Ein Pflegefall zu sein - ein Alptraum, und doch wird er möglichst verdrängt, solange man gesund ist. Aber durch Unfall, Krankheit oder Alter kann man unvermittelt selbst oder als Angehöriger betroffen sein. Wie geht es dann weiter? Auf Einladung von Inge Jabs, SPD-Kreisrätin und 2.Vorsitzende der AWO Feucht, referierte Roland Jobst, der im Medizinischen Dienst der Krankenkassen (MDK) in Bayern im Ressort Grundsatzfragen arbeitet, über die komplizierten Zusammenhänge der Pflegeversicherung. Wer entscheidet eigentlich ob und in welche Pflegestufe man eingeordnet wird? Welche Leistungen erhält man dann? Welche Neuerungen gelten seit Januar 2013? Und viele weitere Fragen bewegten die zahlreichen Besucher in der bis auf den letzten Platz gefüllten Begegnungsstätte der AWO Feucht, in der sich auch zahlreiche Mitglieder der AG60plus der Feuchter SPD eingefunden hatten.

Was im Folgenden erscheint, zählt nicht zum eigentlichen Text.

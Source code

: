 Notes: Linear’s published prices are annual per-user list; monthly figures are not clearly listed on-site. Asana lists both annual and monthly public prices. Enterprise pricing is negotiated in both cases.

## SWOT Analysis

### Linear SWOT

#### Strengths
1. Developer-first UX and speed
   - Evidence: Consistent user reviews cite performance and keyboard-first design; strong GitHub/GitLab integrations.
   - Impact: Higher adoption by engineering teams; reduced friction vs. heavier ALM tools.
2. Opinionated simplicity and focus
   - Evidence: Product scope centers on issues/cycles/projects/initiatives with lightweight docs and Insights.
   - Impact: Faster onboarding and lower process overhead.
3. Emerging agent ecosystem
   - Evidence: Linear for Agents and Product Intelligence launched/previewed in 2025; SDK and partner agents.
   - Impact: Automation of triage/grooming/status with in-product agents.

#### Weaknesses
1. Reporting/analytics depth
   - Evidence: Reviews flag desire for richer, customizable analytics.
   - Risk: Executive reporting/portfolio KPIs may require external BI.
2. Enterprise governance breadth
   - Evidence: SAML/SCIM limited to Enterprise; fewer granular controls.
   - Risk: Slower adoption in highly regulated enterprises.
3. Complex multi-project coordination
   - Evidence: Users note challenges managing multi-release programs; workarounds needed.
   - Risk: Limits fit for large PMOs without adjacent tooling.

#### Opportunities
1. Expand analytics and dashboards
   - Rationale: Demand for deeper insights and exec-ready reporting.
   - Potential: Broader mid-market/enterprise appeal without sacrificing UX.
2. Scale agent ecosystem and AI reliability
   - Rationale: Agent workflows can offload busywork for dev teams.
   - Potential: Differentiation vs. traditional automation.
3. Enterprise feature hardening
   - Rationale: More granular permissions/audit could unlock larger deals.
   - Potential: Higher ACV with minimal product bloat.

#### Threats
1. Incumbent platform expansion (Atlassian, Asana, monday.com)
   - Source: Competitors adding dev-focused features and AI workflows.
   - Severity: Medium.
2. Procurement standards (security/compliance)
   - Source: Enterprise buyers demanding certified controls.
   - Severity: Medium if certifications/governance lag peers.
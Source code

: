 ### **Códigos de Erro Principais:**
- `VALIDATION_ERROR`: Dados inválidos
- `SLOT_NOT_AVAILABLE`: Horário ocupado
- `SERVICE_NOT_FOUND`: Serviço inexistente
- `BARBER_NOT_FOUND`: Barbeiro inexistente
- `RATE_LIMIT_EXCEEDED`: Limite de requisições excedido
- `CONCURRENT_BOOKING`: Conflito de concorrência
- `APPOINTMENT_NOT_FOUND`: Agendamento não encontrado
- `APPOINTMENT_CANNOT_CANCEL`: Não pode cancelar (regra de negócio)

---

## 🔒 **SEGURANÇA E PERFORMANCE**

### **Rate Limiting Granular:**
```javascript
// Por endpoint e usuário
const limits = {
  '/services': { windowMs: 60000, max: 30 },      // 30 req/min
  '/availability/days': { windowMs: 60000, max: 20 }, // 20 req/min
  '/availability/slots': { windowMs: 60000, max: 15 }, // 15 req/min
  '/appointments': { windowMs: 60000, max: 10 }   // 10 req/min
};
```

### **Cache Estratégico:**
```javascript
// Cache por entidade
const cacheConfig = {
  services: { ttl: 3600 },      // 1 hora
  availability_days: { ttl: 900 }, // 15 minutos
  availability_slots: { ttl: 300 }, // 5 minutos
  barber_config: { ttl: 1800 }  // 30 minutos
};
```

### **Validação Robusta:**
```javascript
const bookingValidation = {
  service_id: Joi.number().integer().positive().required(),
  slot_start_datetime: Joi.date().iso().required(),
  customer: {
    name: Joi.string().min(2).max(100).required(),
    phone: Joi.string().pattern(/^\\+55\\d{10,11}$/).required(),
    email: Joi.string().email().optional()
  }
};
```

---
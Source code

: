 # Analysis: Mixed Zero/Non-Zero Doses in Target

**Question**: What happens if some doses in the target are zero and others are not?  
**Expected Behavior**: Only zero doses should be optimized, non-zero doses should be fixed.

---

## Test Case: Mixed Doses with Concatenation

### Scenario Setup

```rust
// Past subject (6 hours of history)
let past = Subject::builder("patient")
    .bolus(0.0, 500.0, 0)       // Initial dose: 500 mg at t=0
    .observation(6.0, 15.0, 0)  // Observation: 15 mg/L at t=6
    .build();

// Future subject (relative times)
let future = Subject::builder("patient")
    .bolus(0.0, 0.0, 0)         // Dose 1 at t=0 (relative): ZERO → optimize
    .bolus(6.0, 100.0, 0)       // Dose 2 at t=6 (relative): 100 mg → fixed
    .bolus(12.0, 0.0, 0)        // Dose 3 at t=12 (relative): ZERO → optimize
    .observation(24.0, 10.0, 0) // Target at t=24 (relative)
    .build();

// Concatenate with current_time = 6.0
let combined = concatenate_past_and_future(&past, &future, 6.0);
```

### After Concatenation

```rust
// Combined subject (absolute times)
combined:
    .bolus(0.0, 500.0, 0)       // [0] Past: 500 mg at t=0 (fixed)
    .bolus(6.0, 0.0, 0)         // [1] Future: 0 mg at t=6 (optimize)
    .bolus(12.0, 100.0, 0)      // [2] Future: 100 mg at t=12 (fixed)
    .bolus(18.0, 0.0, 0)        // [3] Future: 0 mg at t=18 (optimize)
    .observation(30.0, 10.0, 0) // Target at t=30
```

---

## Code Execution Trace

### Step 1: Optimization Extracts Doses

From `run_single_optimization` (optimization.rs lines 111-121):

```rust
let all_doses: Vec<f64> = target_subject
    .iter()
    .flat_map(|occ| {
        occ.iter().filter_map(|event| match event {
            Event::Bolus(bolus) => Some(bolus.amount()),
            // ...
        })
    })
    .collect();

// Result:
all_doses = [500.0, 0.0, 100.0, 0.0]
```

In seinem präzise strukturierten Vortrag erläuterte Roland Jobst die gesetzlichen Grundlagen und den Ablauf der Einstufung in eine Pflegestufe und die daraus resultierenden Leistungen der Pflegeversicherung dar. Die Leistungen der Pflegekasse können reine Geldleistungen, Sachleistungen (wie z.B. die Tätigkeit eines Pflegedienstes) oder die Kombination beider Arten von Leistungen sein. Die Einstufung erfolgt durch eine Begutachtung durch den MDK. Ihr liegen bundeseinheitliche Richtlinien zugrunde. Herr Jobst hob zu Beginn hervor, dass beim MDK in Bayern der Anteil der Gutachter, die aus dem Pflegebereich kommen, sehr hoch sei, was der Qualität der Begutachtung dient. Diese können oft aus ihrer Erfahrung eine Pflegebedürftigkeit besser einschätzen als reine Mediziner.
Der Referent legte den im Sozialgesetzbuch XI niedergelegten Begriff der Pflegebedürftigkeit dar, der manche kritische Frage aufwirft. Weil z. B. die Hilfsbedürftigkeit in erheblichem oder höherem Maße bestehen muss, werden für die Einstufung in die verschiedenen Pflegestufen die Minuten gezählt, die von der pflegenden Person z. B. für die Hilfe beim Waschen und Baden, Ankleiden und der Nahrungsaufnahme und ähnliches aufgewendet werden. Roland Jobst betonte die Schwierigkeiten, die mit diesen Feststellungen verbunden sind. Er empfahl deshalb allen pflegenden Angehörigen über ihre Hilfstätigkeiten Aufzeichnungen anzulegen, die sie bei der Begutachtung vorlegen können. Ebenso empfahl er, für den Gutachter z. B. die Berichte über einen Krankenhaus- oder Reha-Aufenthalt, ärztliche Atteste bereit zu halten. Er riet den Anwesenden auch bei Fragen das Gespräch mit der Kranken- oder Pflegekasse zu suchen. Eindringlich gab er den Rat „Reden Sie mit der Kasse, wenn Sie Fragen haben, Probleme sehen oder sich unsicher sind“, weil auf diesem Weg mancher Streitpunkt vermieden und eine gemeinsame Lösung gefunden werden kann.
Zum Abschluss ging der Referent auf die Neuerungen durch das Pflegeneuausrichtungsgesetz ein, dessen Regelungen zum 1. Januar 2013 greifen und das manche Verbesserung mit sich bringt. So entfällt für den Bezug einer Leistung die Wartezeit. Der Antragsteller hat einen Anspruch auf Bearbeitung seines Antrags innerhalb von fünf Wochen. Eine Neuerung ist die Einführung einer Pflegestufe Null, die Leistungen der Kassen bei einer erheblich eingeschränkten Alltagskompetenz der betroffenen Person ermöglicht, ohne dass die Person schon pflegebedürftig sein muss. Mit diesen Regelungen will das Gesetz die häusliche Pflege stärken, um der Personalknappheit in den vollstationären Einrichtungen entgegen zu wirken.
Die Ausführungen von Roland Jobst fanden die ungeteilte Aufmerksamkeit der Anwesenden und die von einigen Teilnehmern gestellten Fragen vertieften die erhaltenen Informationen. Inge Jabs bedankte sich im Namen der Anwesenden und im Namen der AWO Feucht und der AG 60pus der SPD Feucht bei Herrn Jobst für den hervorragenden Informationsgehalt der Veranstaltung.